Beyond ideal laboratory conditions, the photocatalyst performed strongly across a wide pH range from 3 to 9 and maintained high removal efficiencies even as fulvic acid concentration increased from 20 to 100 milligrams per liter. Common ions found in natural and treated waters, such as chloride, sulfate and nitrate, caused only modest interference at realistic levels, and the system preserved more than 80 percent removal efficiency when low concentrations of these anions were present. In tap water and lake water, which contain natural organic matter and various dissolved salts, the catalyst still removed over 70 percent of fulvic acid within 30 minutes.​

The researchers also demonstrated that the same system can tackle a broad spectrum of organic pollutants beyond fulvic acid. Under visible light and peroxymonosulfate, the composite achieved removal rates as high as 99.99 percent for the antibiotic doxycycline, above 98 percent for dyes such as methylene blue and rhodamine B, and up to 94.71 percent for phenolic contaminants like nonylphenol.
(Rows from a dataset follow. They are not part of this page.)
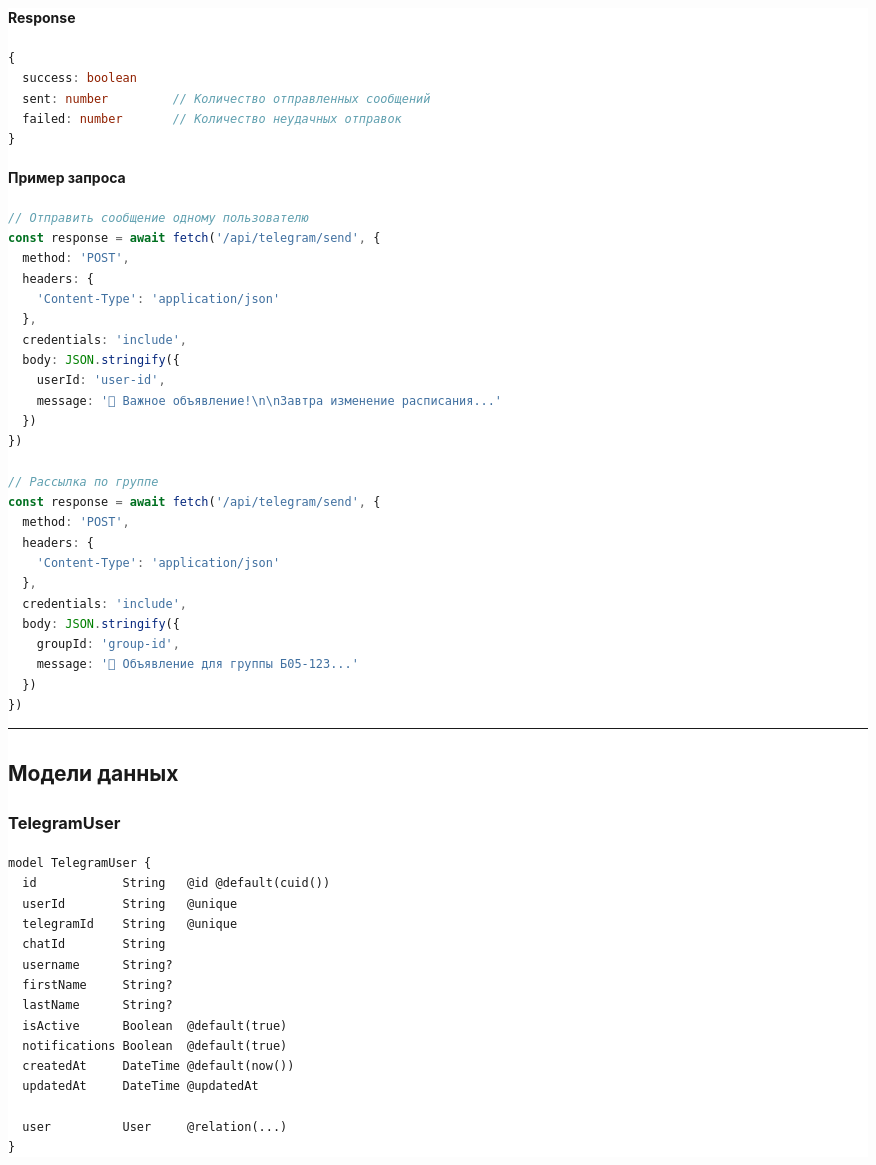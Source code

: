#### Response

```typescript
{
  success: boolean
  sent: number         // Количество отправленных сообщений
  failed: number       // Количество неудачных отправок
}
```

#### Пример запроса

```typescript
// Отправить сообщение одному пользователю
const response = await fetch('/api/telegram/send', {
  method: 'POST',
  headers: {
    'Content-Type': 'application/json'
  },
  credentials: 'include',
  body: JSON.stringify({
    userId: 'user-id',
    message: '📢 Важное объявление!\n\nЗавтра изменение расписания...'
  })
})

// Рассылка по группе
const response = await fetch('/api/telegram/send', {
  method: 'POST',
  headers: {
    'Content-Type': 'application/json'
  },
  credentials: 'include',
  body: JSON.stringify({
    groupId: 'group-id',
    message: '📢 Объявление для группы Б05-123...'
  })
})
```

---

## Модели данных

### TelegramUser

```prisma
model TelegramUser {
  id            String   @id @default(cuid())
  userId        String   @unique
  telegramId    String   @unique
  chatId        String
  username      String?
  firstName     String?
  lastName      String?
  isActive      Boolean  @default(true)
  notifications Boolean  @default(true)
  createdAt     DateTime @default(now())
  updatedAt     DateTime @updatedAt
  
  user          User     @relation(...)
}
```
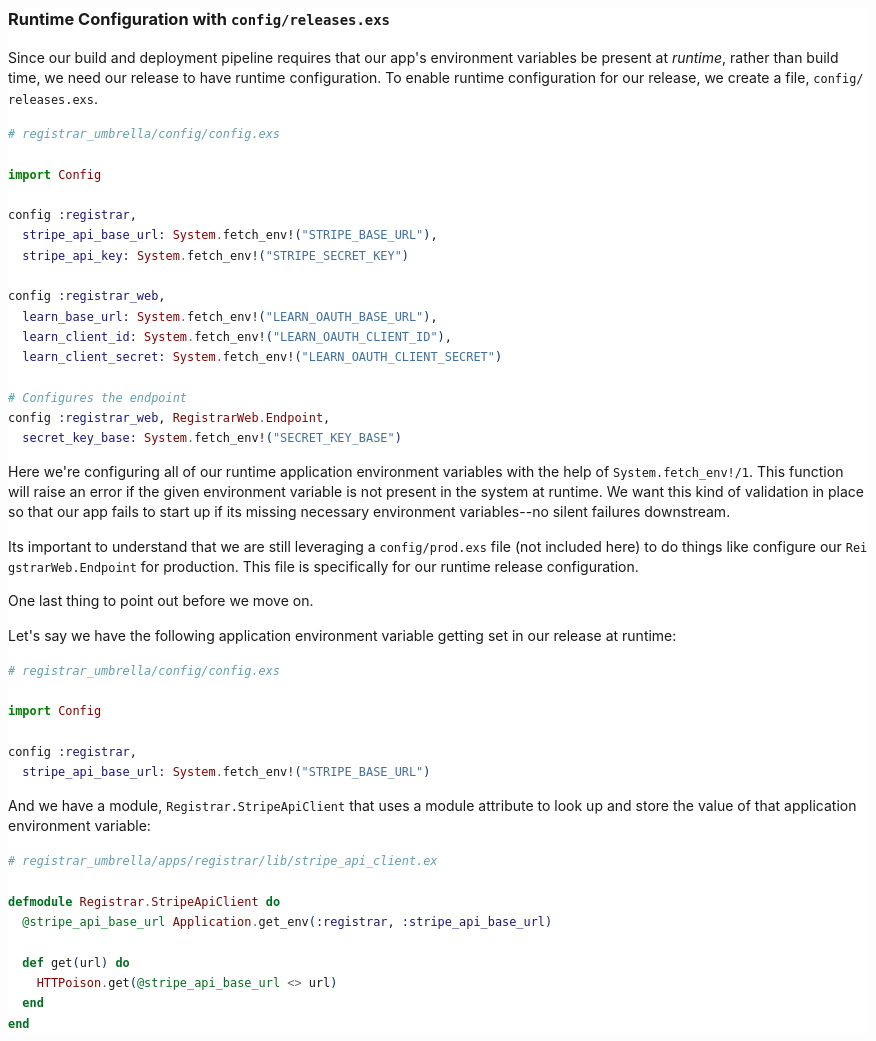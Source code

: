 ### Runtime Configuration with `config/releases.exs`

Since our build and deployment pipeline requires that our app's environment variables be present at _runtime_, rather than build time, we need our release to have runtime configuration. To enable runtime configuration for our release, we create a file, `config/releases.exs`.

```elixir
# registrar_umbrella/config/config.exs

import Config

config :registrar,
  stripe_api_base_url: System.fetch_env!("STRIPE_BASE_URL"),
  stripe_api_key: System.fetch_env!("STRIPE_SECRET_KEY")

config :registrar_web,
  learn_base_url: System.fetch_env!("LEARN_OAUTH_BASE_URL"),
  learn_client_id: System.fetch_env!("LEARN_OAUTH_CLIENT_ID"),
  learn_client_secret: System.fetch_env!("LEARN_OAUTH_CLIENT_SECRET")

# Configures the endpoint
config :registrar_web, RegistrarWeb.Endpoint,
  secret_key_base: System.fetch_env!("SECRET_KEY_BASE")
```

Here we're configuring all of our runtime application environment variables with the help of `System.fetch_env!/1`. This function will raise an error if the given environment variable is not present in the system at runtime. We want this kind of validation in place so that our app fails to start up if its missing necessary environment variables--no silent failures downstream.

Its important to understand that we are still leveraging a `config/prod.exs` file (not included here) to do things like configure our `ReigstrarWeb.Endpoint` for production. This file is specifically for our runtime release configuration.

One last thing to point out before we move on.

Let's say we have the following application environment variable getting set in our release at runtime:

```elixir
# registrar_umbrella/config/config.exs

import Config

config :registrar,
  stripe_api_base_url: System.fetch_env!("STRIPE_BASE_URL")
```

And we have a module, `Registrar.StripeApiClient` that uses a module attribute to look up and store the value of that application environment variable:

```elixir
# registrar_umbrella/apps/registrar/lib/stripe_api_client.ex

defmodule Registrar.StripeApiClient do
  @stripe_api_base_url Application.get_env(:registrar, :stripe_api_base_url)

  def get(url) do
    HTTPoison.get(@stripe_api_base_url <> url)
  end
end
```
This versatility suggests that the material could be deployed for treating diverse industrial wastewaters and emerging contaminants that resist conventional treatment.​

Toward safer and more sustainable treatment

Senior author Guangshan Zhang emphasizes that the work links fundamental materials design with practical environmental needs. "The key is that we did not just chase higher reaction rates," Zhang said. "We focused on stability, resistance to real water conditions, and clear mechanistic understanding, so that this concept can be scaled and adapted in advanced oxidation units for real treatment plants."​

The team envisions that BiOCl MXene based reactors could be integrated into existing advanced oxidation processes to polish drinking water, safeguard small rural systems, or remediate heavily polluted surface waters. Because the catalyst works under visible light and uses a controllable oxidant already familiar to the water industry, it may offer a practical route to reduce hidden carcinogenic risks while lowering energy demand and chemical footprints.